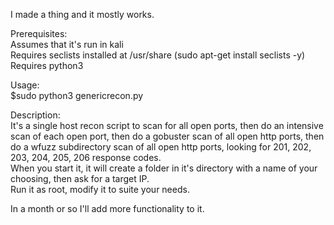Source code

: I made a thing and it mostly works.  
  
Prerequisites:  
Assumes that it's run in kali  
Requires seclists installed at /usr/share (sudo apt-get install seclists -y)  
Requires python3  
  
Usage:  
$sudo python3 genericrecon.py  
  
Description:  
It's a single host recon script to scan for all open ports, then do an intensive scan of each open port, then do a gobuster scan of all open http ports, then do a wfuzz subdirectory scan of all open http ports, looking for 201, 202, 203, 204, 205, 206 response codes.  
When you start it, it will create a folder in it's directory with a name of your choosing, then ask for a target IP.  
Run it as root, modify it to suite your needs.  
  
In a month or so I'll add more functionality to it.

_ _ _

* [Work instruction]: Wherever the word "sudo" appears in the records above, copy that line.

* [Response to the task]:
Requires seclists installed at /usr/share (sudo apt-get install seclists -y)  
$sudo python3 genericrecon.py  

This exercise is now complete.